Secondo quanto appreso, tutti i partecipanti al concorso sarebbero stati dichiarati non idonei, nonostante alcune segnalazioni indichino che una candidata abbia risposto correttamente a tutte le domande, circostanza che i presenti sarebbero disposti a testimoniare dinanzi alle autorità competenti. Si apprende inoltre che alcuni candidati avrebbero registrato i colloqui, ritenuti non trasparenti. Una candidata, pur fornendo risposte considerate vaghe e imprecise, risulterebbe inspiegabilmente classificata al secondo posto, facendo ipotizzare che fosse già destinata alla nomina.
A fronte di ciò, non si comprende come l’attuale direttrice possa aver ricoperto l’incarico dal luglio 2023 ad oggi, ovvero dicembre 2025, in assenza di una procedura concorsuale regolarmente conclusa e trasparente.
Il Comitato solleva anche preoccupazioni in merito alla gestione amministrativa dell’ente, a quanto riportato da alcuni dipendenti: “giorni di ferie scomparsi, mancato pagamento dei festivi, permessi negati, e disapplicazione di diritti contrattuali”.
Ulteriori elementi allarmanti riguardano il possibile conflitto d’interesse: l’attuale direttrice, secondo le informazioni raccolte, avrebbe avuto accesso ai documenti riservati dei candidati, alle PEC e ai titoli di merito, essendo in possesso degli strumenti informatici collegati alla rete interna dell’ente.
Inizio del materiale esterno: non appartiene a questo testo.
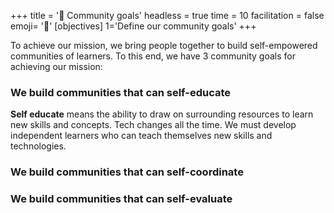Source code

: +++
title = '🧭 Community goals'
headless = true
time = 10
facilitation = false
emoji= '🧩'
[objectives]
1='Define our community goals'
+++

To achieve our mission, we bring people together to build self-empowered communities of learners. To this end, we have 3 community goals for achieving our mission:

### We build communities that can **self-educate**

**Self educate** means the ability to draw on surrounding resources to learn new skills and concepts. Tech changes all the time. We must develop independent learners who can teach themselves new skills and technologies. 

### We build communities that can self-coordinate

### We build communities that can self-evaluate
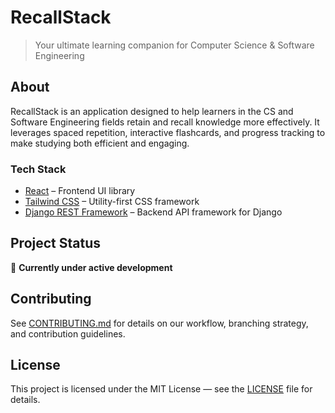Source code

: # RecallStack

> Your ultimate learning companion for Computer Science & Software Engineering  

## About

RecallStack is an application designed to help learners in the CS and Software Engineering fields retain and recall knowledge more effectively. It leverages spaced repetition, interactive flashcards, and progress tracking to make studying both efficient and engaging.

### Tech Stack

- [React](https://react.dev/) – Frontend UI library
- [Tailwind CSS](https://tailwindcss.com/) – Utility-first CSS framework  
- [Django REST Framework](https://www.django-rest-framework.org/) – Backend API framework for Django  

## Project Status

🚧 **Currently under active development**

## Contributing

See [CONTRIBUTING.md](CONTRIBUTING.md) for details on our workflow, branching strategy, and contribution guidelines.

## License

This project is licensed under the MIT License — see the [LICENSE](LICENSE) file for details.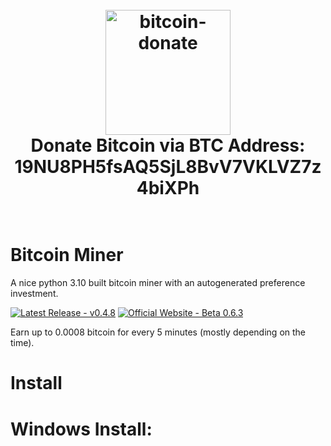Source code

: <div align="center">
<h1 align="center">
  <br>
  <img src="https://user-images.githubusercontent.com/110027012/189337957-d602af05-c368-4cfc-bf79-d1460a72648c.png" alt="bitcoin-donate" width="200"></a>
  <br>
  Donate Bitcoin via BTC Address: 19NU8PH5fsAQ5SjL8BvV7VKLVZ7z4biXPh
  <br>
  <br>
</h1>

<div align="left">

# Bitcoin Miner
A nice python 3.10 built bitcoin miner with an autogenerated preference investment.


<a href="https://github.com/SnowyGuyCODE/bitcoin-miner/releases/latest"><img src="https://img.shields.io/badge/Latest_Release-v0.4.8-2ea44f" alt="Latest Release - v0.4.8"></a>
<a href="https://snowyguycode.github.com/bitcoin-miner"><img src="https://img.shields.io/badge/Official_Website-Beta_0.6.3-a43c2e" alt="Official Website - Beta 0.6.3"></a>

Earn up to 0.0008 bitcoin for every 5 minutes (mostly depending on the time).



# Install
# Windows Install:
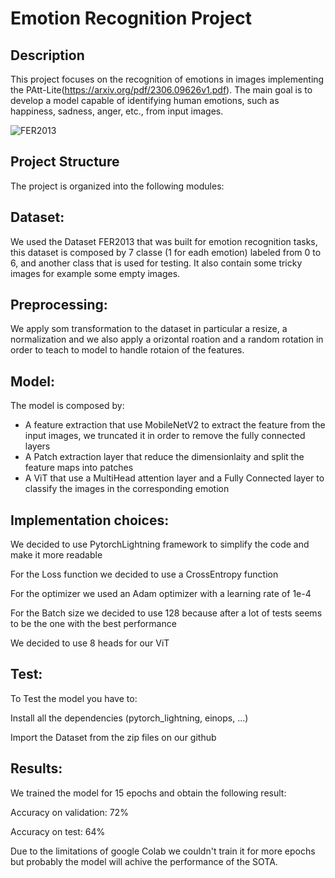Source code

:# Emotion Recognition Project
## Description
This project focuses on the recognition of emotions in images implementing the PAtt-Lite(https://arxiv.org/pdf/2306.09626v1.pdf). The main goal is to develop a model capable of identifying human emotions, such as happiness, sadness, anger, etc., from input images.

![FER2013](https://pub.mdpi-res.com/electronics/electronics-12-02707/article_deploy/html/images/electronics-12-02707-g001.png?1686919690)

## Project Structure
The project is organized into the following modules:

## Dataset:

We used the Dataset FER2013 that was built for emotion recognition tasks, this dataset is composed by 7 classe (1 for eadh emotion) labeled from 0 to 6, and another class that is used for testing. It also contain some tricky images for example some empty images.
## Preprocessing:

We apply som transformation to the dataset in particular a resize, a normalization and we also apply a orizontal roation and a random rotation in order to  teach to model to handle rotaion of the features.

## Model:

The model is composed by:
- A feature extraction that use MobileNetV2 to extract the feature from the input images, we truncated it in order to remove the fully connected layers
- A Patch extraction layer that reduce the dimensionlaity and split the feature maps into patches
- A ViT that use a MultiHead attention layer and a Fully Connected layer to classify the images in the corresponding emotion
  
## Implementation choices:
We decided to use PytorchLightning framework to simplify the code and make it more readable

For the Loss function we decided to use a CrossEntropy function

For the optimizer we used an Adam optimizer with a learning rate of 1e-4

For the Batch size we decided to use 128 because after a lot of tests seems to be the one with the best performance

We decided to use 8 heads for our ViT

## Test:

To Test the model you have to:

Install all the dependencies (pytorch_lightning, einops, ...)

Import the Dataset from the zip files on our github

## Results:

We trained the model for 15 epochs and obtain the following result:

Accuracy on validation: 72%

Accuracy on test: 64%

Due to the limitations of google Colab we couldn't train it for more epochs but probably the model will achive the performance of the SOTA.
Si parla inoltre di rapporti commerciali tra la direttrice e alcuni membri della commissione, nonché del fatto che un legale rappresentante dell’ente in cause contro dipendenti sia parte della stessa commissione esaminatrice.
Il Comitato chiede con urgenza l’intervento delle autorità competenti, affinché si faccia piena luce su una vicenda che, se confermata, metterebbe in discussione la regolarità e la legittimità dell’intera procedura, oltre a compromettere il futuro stesso di Casa Serena, un presidio importante per la comunità.
«Chiediamo trasparenza -si legge in una nota-, rispetto delle regole e tutela dei diritti dei cittadini, dei lavoratori e dei candidati».